Exploring Business Funding Sources: Grants, Loans, and Angel Investors

If you’re starting out as an entrepreneur, you know that you will probably have to get funding. There are some who are lucky enough to pay for their business out of their personal finances, but that isn’t usually the case. You’ll need funding for equipment, inventory, a lease, staffing, and utilities. You can’t assume that you can start paying for things from your profits once you start, either. You’ll need to plan out in advance what your costs will be well into the future, so that if your business doesn’t do as well as you expected, you’ll be able to cover everything. You certainly don’t want your promising business to fail because you don’t have enough funding. 

Established businesses need funding too. Access to cash can be crucial for taking advantage of an opportunity, or making a big purchase. Here’s what you need to know about grants, loans, and angel investors. 

The Importance of a Business Plan

For any type of business funding, you will need to produce a detailed business plan to show that your business is viable. Lenders, investors, and granters want to be confident that you will be able to pay back loans or provide a return on their investment. The government doesn’t want to give a  large grant to a business that will likely fail. 

Your business plan should be as detailed as possible. You should outline your project’s costs and revenues, and show how you arrived at your numbers. Included with your projections should be a marketing plan that shows what you will invest and what market you will target. Finally, it should outline how you plan on operating your business. How many employees will you need? What type of jobs? How will you price your inventory? Getting into these details will make your plan strong and help convince funders to help. Once you have a plan in place, you can go looking for funding. 

Government Guarantees

The Small Business Administration (SBA) has a number of programs to help you fund your business. One of them is that it guarantees small business loans for qualifying businesses. The loans don’t come from the SBA itself, but it does allow lenders to confidently loan money because they will guarantee it. You can go to your closest or preferred bank for the loan, and then provide them with the paperwork for an SBA guarantee. 

To qualify for a loan guarantee, you will have to kick in at least one-third of the capital that you need for your business. Make sure that you get your loan from a certified lender. This is the group of banks that the SBA works with, as they have shown a long track record of being legitimate. 

Business Loans

It can be tricky to get a small business loan from a traditional bank. Your business won’t have any track record, so you may have to get a loan based on your personal finances and credit history. Banks are in the business of protecting money and making money, not in giving it to unstable situations. They are very common for businesses that have a good history and are well-established.
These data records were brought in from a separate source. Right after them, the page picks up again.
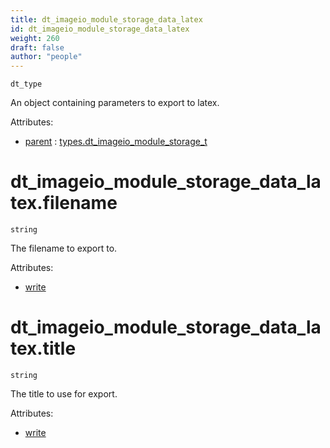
 ```yaml
---
title: dt_imageio_module_storage_data_latex
id: dt_imageio_module_storage_data_latex
weight: 260
draft: false
author: "people"
---
```


`dt_type`

An object containing parameters to export to latex.

Attributes:

* [parent](../attributes#parent) : [types.dt_imageio_module_storage_t](../types/dt_imageio_module_storage_t)

# dt_imageio_module_storage_data_latex.filename

`string`

The filename to export to.

Attributes:

* [write](../attributes#write)

# dt_imageio_module_storage_data_latex.title

`string`

The title to use for export.

Attributes:

* [write](../attributes#write)

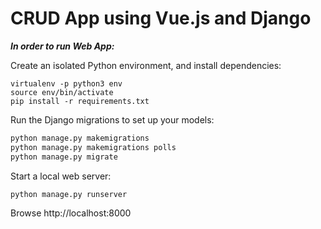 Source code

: # CRUD App using Vue.js and Django
<i><b>In order to run Web App:</i></b>

Create an isolated Python environment, and install dependencies:
```
virtualenv -p python3 env
source env/bin/activate
pip install -r requirements.txt
```


Run the Django migrations to set up your models:
```python
python manage.py makemigrations
python manage.py makemigrations polls
python manage.py migrate
```
Start a local web server:
```
python manage.py runserver
```
Browse http://localhost:8000
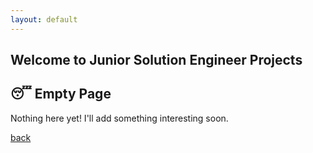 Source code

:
```yaml
---
layout: default
---
```


## Welcome to Junior Solution Engineer Projects 

## 😴 Empty Page

Nothing here yet! I'll add something interesting soon.

[back](./)
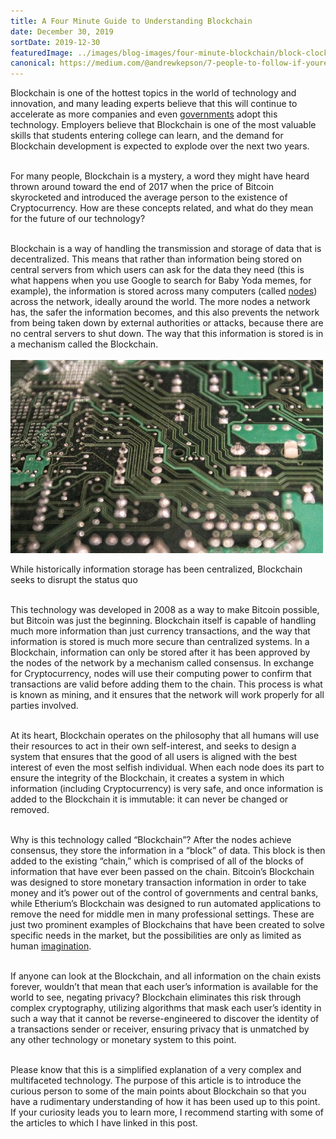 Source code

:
 ```yaml
---
title: A Four Minute Guide to Understanding Blockchain
date: December 30, 2019
sortDate: 2019-12-30
featuredImage: ../images/blog-images/four-minute-blockchain/block-clock.jpeg
canonical: https://medium.com/@andrewkepson/7-people-to-follow-if-youre-interested-in-blockchain-681ea98bc92f
---
```


<div class="lg:px-44 text-gray-900 text-left text-2xl md:text-xl">
Blockchain is one of the hottest topics in the world of technology and innovation, and many leading experts believe that this will continue to accelerate as more companies and even <a class="text-purple-600 hover:text-purple-400" href="https://www.forbes.com/sites/michaeldelcastillo/2019/12/28/secretary-general-says-united-nations-must-embrace-blockchain/?sh=2723462a1379" rel="noopener noreferrer nofollow" target="_blank">governments</a> adopt this technology. Employers believe that Blockchain is one of the most valuable skills that students entering college can learn, and the demand for Blockchain development is expected to explode over the next two years.<br><br>

For many people, Blockchain is a mystery, a word they might have heard thrown around toward the end of 2017 when the price of Bitcoin skyrocketed and introduced the average person to the existence of Cryptocurrency. How are these concepts related, and what do they mean for the future of our technology?<br><br>

Blockchain is a way of handling the transmission and storage of data that is decentralized. This means that rather than information being stored on central servers from which users can ask for the data they need (this is what happens when you use Google to search for Baby Yoda memes, for example), the information is stored across many computers (called <a class="text-purple-600 hover:text-purple-400" href="https://bitnodes.io/" rel="noopener noreferrer nofollow" target="_blank">nodes</a>) across the network, ideally around the world. The more nodes a network has, the safer the information becomes, and this also prevents the network from being taken down by external authorities or attacks, because there are no central servers to shut down. The way that this information is stored is in a mechanism called the Blockchain.
<br><br>
![Circuit Board](../images/blog-images/four-minute-blockchain/circuitboard.jpeg)

<p class="font-semibold text-center text-lg">While historically information storage has been centralized, Blockchain seeks to disrupt the status quo</p>

<br>
This technology was developed in 2008 as a way to make Bitcoin possible, but Bitcoin was just the beginning. Blockchain itself is capable of handling much more information than just currency transactions, and the way that information is stored is much more secure than centralized systems. In a Blockchain, information can only be stored after it has been approved by the nodes of the network by a mechanism called consensus. In exchange for Cryptocurrency, nodes will use their computing power to confirm that transactions are valid before adding them to the chain. This process is what is known as mining, and it ensures that the network will work properly for all parties involved.<br><br>

At its heart, Blockchain operates on the philosophy that all humans will use their resources to act in their own self-interest, and seeks to design a system that ensures that the good of all users is aligned with the best interest of even the most selfish individual. When each node does its part to ensure the integrity of the Blockchain, it creates a system in which information (including Cryptocurrency) is very safe, and once information is added to the Blockchain it is immutable: it can never be changed or removed.<br><br>

Why is this technology called “Blockchain”? After the nodes achieve consensus, they store the information in a “block” of data. This block is then added to the existing “chain,” which is comprised of all of the blocks of information that have ever been passed on the chain. Bitcoin’s Blockchain was designed to store monetary transaction information in order to take money and it’s power out of the control of governments and central banks, while Etherium’s Blockchain was designed to run automated applications to remove the need for middle men in many professional settings. These are just two prominent examples of Blockchains that have been created to solve specific needs in the market, but the possibilities are only as limited as human <a class="text-purple-600 hover:text-purple-400" href="https://thenextweb.com/news/nike-blockchain-sneakers-cryptokick-patent" rel="noopener noreferrer nofollow" target="_blank">imagination</a>.<br><br>

If anyone can look at the Blockchain, and all information on the chain exists forever, wouldn’t that mean that each user’s information is available for the world to see, negating privacy? Blockchain eliminates this risk through complex cryptography, utilizing algorithms that mask each user’s identity in such a way that it cannot be reverse-engineered to discover the identity of a transactions sender or receiver, ensuring privacy that is unmatched by any other technology or monetary system to this point.<br><br>

Please know that this is a simplified explanation of a very complex and multifaceted technology. The purpose of this article is to introduce the curious person to some of the main points about Blockchain so that you have a rudimentary understanding of how it has been used up to this point. If your curiosity leads you to learn more, I recommend starting with some of the articles to which I have linked in this post.<br><br>

</div>
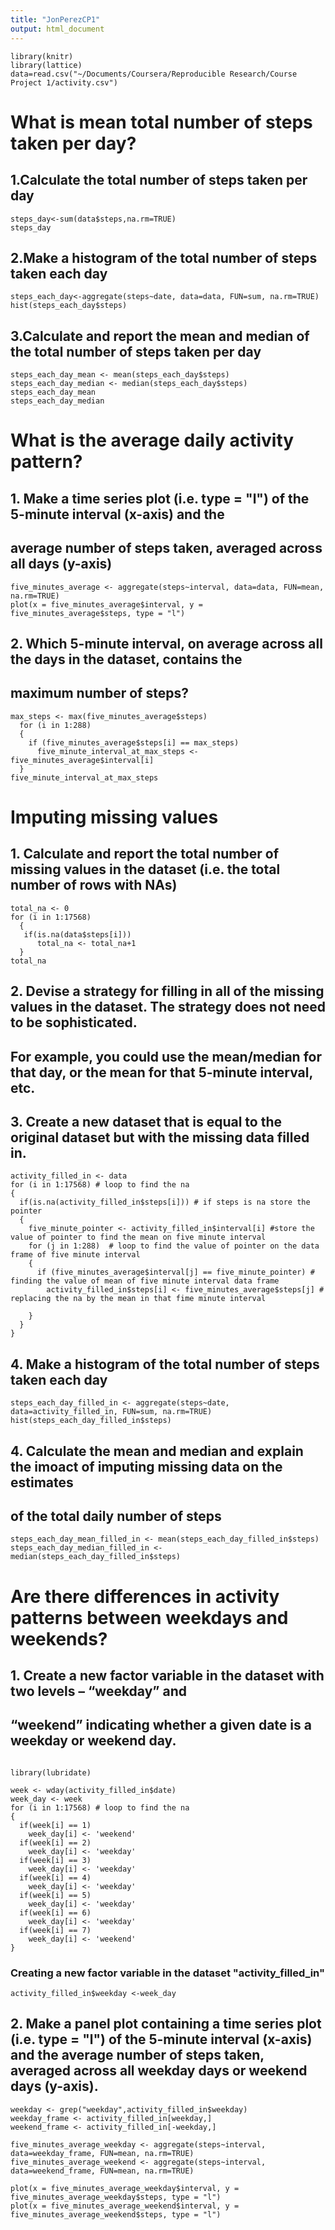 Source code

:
 ```yaml
---
title: "JonPerezCP1"
output: html_document
---
```


```{r}
library(knitr)
library(lattice)
data=read.csv("~/Documents/Coursera/Reproducible Research/Course Project 1/activity.csv")
```
# What is mean total number of steps taken per day?

## 1.Calculate the total number of steps taken per day
```{r}
steps_day<-sum(data$steps,na.rm=TRUE)
steps_day
```

## 2.Make a histogram of the total number of steps taken each day

```{r}
steps_each_day<-aggregate(steps~date, data=data, FUN=sum, na.rm=TRUE)
hist(steps_each_day$steps)
```

## 3.Calculate and report the mean and median of the total number of steps taken per day

```{r}
steps_each_day_mean <- mean(steps_each_day$steps)
steps_each_day_median <- median(steps_each_day$steps)
steps_each_day_mean
steps_each_day_median
```

# What is the average daily activity pattern?

## 1. Make a time series plot (i.e. type = "l") of the 5-minute interval (x-axis) and the 
## average number of steps taken, averaged across all days (y-axis)

```{r}
five_minutes_average <- aggregate(steps~interval, data=data, FUN=mean, na.rm=TRUE)
plot(x = five_minutes_average$interval, y = five_minutes_average$steps, type = "l")
```

## 2. Which 5-minute interval, on average across all the days in the dataset, contains the 
## maximum number of steps?

```{r}
max_steps <- max(five_minutes_average$steps)
  for (i in 1:288) 
  {
    if (five_minutes_average$steps[i] == max_steps)
      five_minute_interval_at_max_steps <- five_minutes_average$interval[i]
  }
five_minute_interval_at_max_steps 
```

# Imputing missing values

## 1. Calculate and report the total number of missing values in the dataset (i.e. the total number of rows with NAs)

```{r, echo=TRUE}
total_na <- 0
for (i in 1:17568)
  {
   if(is.na(data$steps[i])) 
      total_na <- total_na+1 
  }
total_na
```

## 2. Devise a strategy for filling in all of the missing values in the dataset. The strategy does not need to be sophisticated. 
## For example, you could use the mean/median for that day, or the mean for that 5-minute interval, etc.

## 3. Create a new dataset that is equal to the original dataset but with the missing data filled in.

```{r,echo=TRUE}
activity_filled_in <- data
for (i in 1:17568) # loop to find the na
{
  if(is.na(activity_filled_in$steps[i])) # if steps is na store the pointer 
  { 
    five_minute_pointer <- activity_filled_in$interval[i] #store the value of pointer to find the mean on five minute interval
    for (j in 1:288)  # loop to find the value of pointer on the data frame of five minute interval
    {
      if (five_minutes_average$interval[j] == five_minute_pointer) # finding the value of mean of five minute interval data frame
        activity_filled_in$steps[i] <- five_minutes_average$steps[j] # replacing the na by the mean in that fime minute interval 
      
    }
  }
}
```

## 4.  Make a histogram of the total number of steps taken each day

```{r,echo=TRUE}
steps_each_day_filled_in <- aggregate(steps~date, data=activity_filled_in, FUN=sum, na.rm=TRUE)
hist(steps_each_day_filled_in$steps)
```

## 4. Calculate the mean and median and explain the imoact of imputing missing data on the estimates 
## of the total daily number of steps
```{r}
steps_each_day_mean_filled_in <- mean(steps_each_day_filled_in$steps)
steps_each_day_median_filled_in <- median(steps_each_day_filled_in$steps)
```

# Are there differences in activity patterns between weekdays and weekends?

## 1. Create a new factor variable in the dataset with two levels – “weekday” and 
## “weekend” indicating whether a given date is a weekday or weekend day.

```{r,echo=TRUE}

library(lubridate)

week <- wday(activity_filled_in$date)
week_day <- week
for (i in 1:17568) # loop to find the na
{
  if(week[i] == 1)
    week_day[i] <- 'weekend'
  if(week[i] == 2)
    week_day[i] <- 'weekday'
  if(week[i] == 3)
    week_day[i] <- 'weekday'
  if(week[i] == 4)
    week_day[i] <- 'weekday'
  if(week[i] == 5)
    week_day[i] <- 'weekday'
  if(week[i] == 6)
    week_day[i] <- 'weekday'
  if(week[i] == 7)
    week_day[i] <- 'weekend'
}
```

### Creating a new factor variable in the dataset "activity_filled_in" 
```{r,echo=TRUE}
activity_filled_in$weekday <-week_day
```
## 2. Make a panel plot containing a time series plot (i.e. type = "l") of the 5-minute interval (x-axis) and the average number of steps taken, averaged across all weekday days or weekend days (y-axis).
```{r,echo=TRUE}
weekday <- grep("weekday",activity_filled_in$weekday)
weekday_frame <- activity_filled_in[weekday,]
weekend_frame <- activity_filled_in[-weekday,]

five_minutes_average_weekday <- aggregate(steps~interval, data=weekday_frame, FUN=mean, na.rm=TRUE)
five_minutes_average_weekend <- aggregate(steps~interval, data=weekend_frame, FUN=mean, na.rm=TRUE)

plot(x = five_minutes_average_weekday$interval, y = five_minutes_average_weekday$steps, type = "l") 
plot(x = five_minutes_average_weekend$interval, y = five_minutes_average_weekend$steps, type = "l") 
```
Businesses that have built up a history and have assets are very likely to get a loan. You might need a loan for any number of circumstances, such as needing capital for an opportunity, getting over a cash flow crunch, or buying a large piece of equipment. When deciding what type of financing is best for you, you will have to weigh the pros and cons. A bank loan can be a savior, however, you will have to decide whether you can afford to carry a debt and whether it will be worth it even if you can. 

Angel Investors

Finding an angel investor is quite simple, as there are websites specifically devoted to connecting investors with businesses. Angel investors are people who invest their own capital into a business. They usually work with startups and businesses that are in their early years that have shown potential. They are a viable option, however, you will have to share your profits with them. You also might have to cede some control over your business. Some people don’t like those aspects of bringing an investor aboard, so you will have to choose what is right for you. 

If you are well-established, and have already experienced a number of years of growth, then you may want to seek out a venture capital investor. It is very difficult to find this kind of funding, and even harder to get approval. Venture capitalists look for strong businesses to invest other peoples’ money into. They tend to avoid risk, since it’s not their own money that they have set aside. They also tend to invest in companies that could bring them a massive return. 

Crowdfunding

As far as financing options go, crowdfunding is relatively new, having come into vogue in the last 10 to 15 years. If you have a great product, then you can put it out into public and seek investment from people who want to see your product made. They can pitch in as much as they want, and you can offer rewards for certain levels of funding. For instance, you can offer 25% off the purchase of your product when it becomes available, or let funders select a special color. The sky’s the limit for the type of reward, and you will have customers for life if they feel like they have something to do with the success of your company. 

As you can see, whether you are in the early days of business planning, or are a well-established business looking for cash, there are options for you. What you have to do is go out and research, and find the funding source that works best for you and your company. Then you’ll be able to get your business off the ground, or jump on any opportunity that comes your way.